Continua a existir uma certa ambivalência na abordagem da Europa às relações com os grandes intervenientes empresariais chineses, especialmente os envolvidos em infra-estruturas críticas. Embora exista uma consciência geral de que o sistema político da República Popular da China permite a possível mobilização estatal destas empresas como instrumentos de influência, controlo e possivelmente até retaliação durante períodos de tensões políticas, há uma falta de investimento na compreensão da sua estratégias autônomas e métodos operacionais.

Olhando para o futuro, a estrutura política dominante da Europa provavelmente priorizará a segurança econômica, visando proteger contra riscos excessivos de alavancagem, influência e controle, bem como distorções de mercado causadas por práticas de capitalismo de estado. Neste processo de redução de riscos, as medidas defensivas da Europa serão moldadas pela interação de três fatores: a intensificação das ações dos EUA contra empresas chinesas, o grau de assertividade chinesa no Leste Asiático e em apoio ao imperialismo russo, e a atratividade das ofertas de infraestrutura crítica da China em comparação com alternativas — incluindo alternativas a serem encontradas na Europa, de provedores europeus das necessidades de infraestrutura do continente a atividades no exterior dentro ou fora da estrutura do Global Gateway.
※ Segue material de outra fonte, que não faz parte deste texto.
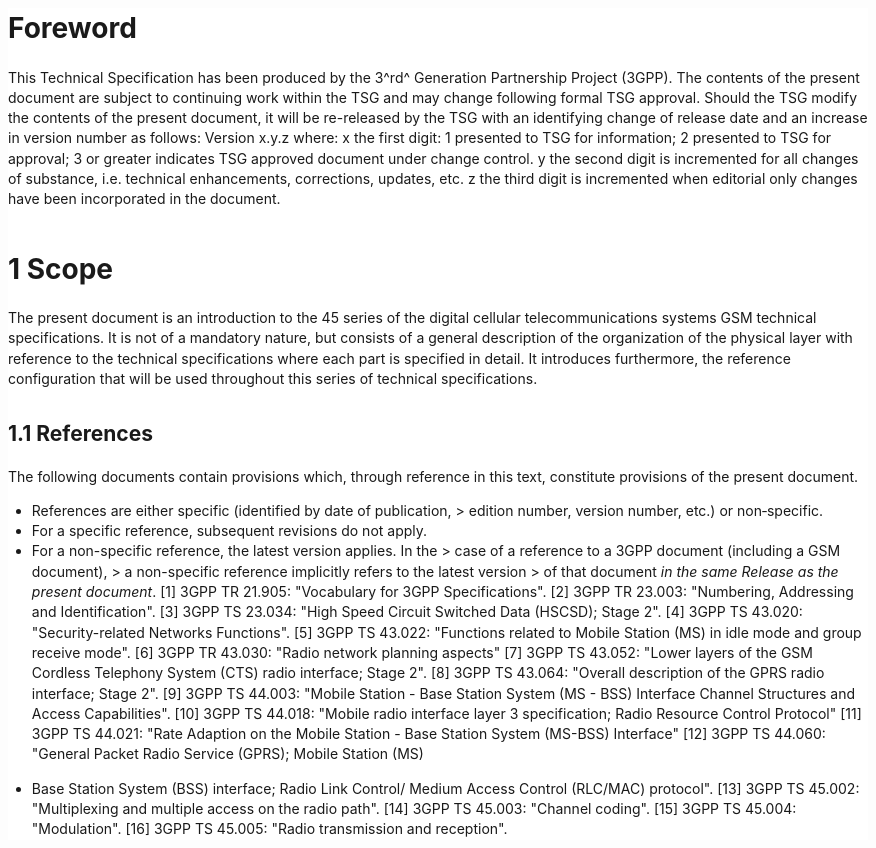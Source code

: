 # Foreword
This Technical Specification has been produced by the 3^rd^ Generation
Partnership Project (3GPP).
The contents of the present document are subject to continuing work within the
TSG and may change following formal TSG approval. Should the TSG modify the
contents of the present document, it will be re-released by the TSG with an
identifying change of release date and an increase in version number as
follows:
Version x.y.z
where:
x the first digit:
1 presented to TSG for information;
2 presented to TSG for approval;
3 or greater indicates TSG approved document under change control.
y the second digit is incremented for all changes of substance, i.e. technical
enhancements, corrections, updates, etc.
z the third digit is incremented when editorial only changes have been
incorporated in the document.
# 1 Scope
The present document is an introduction to the 45 series of the digital
cellular telecommunications systems GSM technical specifications. It is not of
a mandatory nature, but consists of a general description of the organization
of the physical layer with reference to the technical specifications where
each part is specified in detail. It introduces furthermore, the reference
configuration that will be used throughout this series of technical
specifications.
## 1.1 References
The following documents contain provisions which, through reference in this
text, constitute provisions of the present document.
  * References are either specific (identified by date of publication, > edition number, version number, etc.) or non‑specific.
  * For a specific reference, subsequent revisions do not apply.
  * For a non-specific reference, the latest version applies. In the > case of a reference to a 3GPP document (including a GSM document), > a non-specific reference implicitly refers to the latest version > of that document _in the same Release as the present document_.
[1] 3GPP TR 21.905: "Vocabulary for 3GPP Specifications".
[2] 3GPP TR 23.003: "Numbering, Addressing and Identification".
[3] 3GPP TS 23.034: "High Speed Circuit Switched Data (HSCSD); Stage 2".
[4] 3GPP TS 43.020: "Security-related Networks Functions".
[5] 3GPP TS 43.022: "Functions related to Mobile Station (MS) in idle mode and
group receive mode".
[6] 3GPP TR 43.030: "Radio network planning aspects"
[7] 3GPP TS 43.052: "Lower layers of the GSM Cordless Telephony System (CTS)
radio interface; Stage 2".
[8] 3GPP TS 43.064: "Overall description of the GPRS radio interface; Stage
2".
[9] 3GPP TS 44.003: "Mobile Station - Base Station System (MS - BSS) Interface
Channel Structures and Access Capabilities".
[10] 3GPP TS 44.018: "Mobile radio interface layer 3 specification; Radio
Resource Control Protocol"
[11] 3GPP TS 44.021: "Rate Adaption on the Mobile Station - Base Station
System (MS-BSS) Interface"
[12] 3GPP TS 44.060: "General Packet Radio Service (GPRS); Mobile Station (MS)
- Base Station System (BSS) interface; Radio Link Control/ Medium Access
Control (RLC/MAC) protocol".
[13] 3GPP TS 45.002: "Multiplexing and multiple access on the radio path".
[14] 3GPP TS 45.003: "Channel coding".
[15] 3GPP TS 45.004: "Modulation".
[16] 3GPP TS 45.005: "Radio transmission and reception".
Dada a escala do desafio e independentemente da forma exacta de deterioração do ambiente de segurança internacional que possa ocorrer, é urgente que a Europa invista em capacidades de inteligência para melhor gerir os riscos, para continuar a dar prioridade à construção de uma caixa de ferramentas defensiva eficiente, e abraçar uma visão de infra-estruturas críticas como fonte de poder nas relações internacionais.

Este artigo foi publicado originalmente como introdução ao China Trends 20, a publicação trimestral do Programa para a Ásia no Institut Montaigne. O Institut Montaigne é um think tank independente e sem fins lucrativos com sede em Paris, França.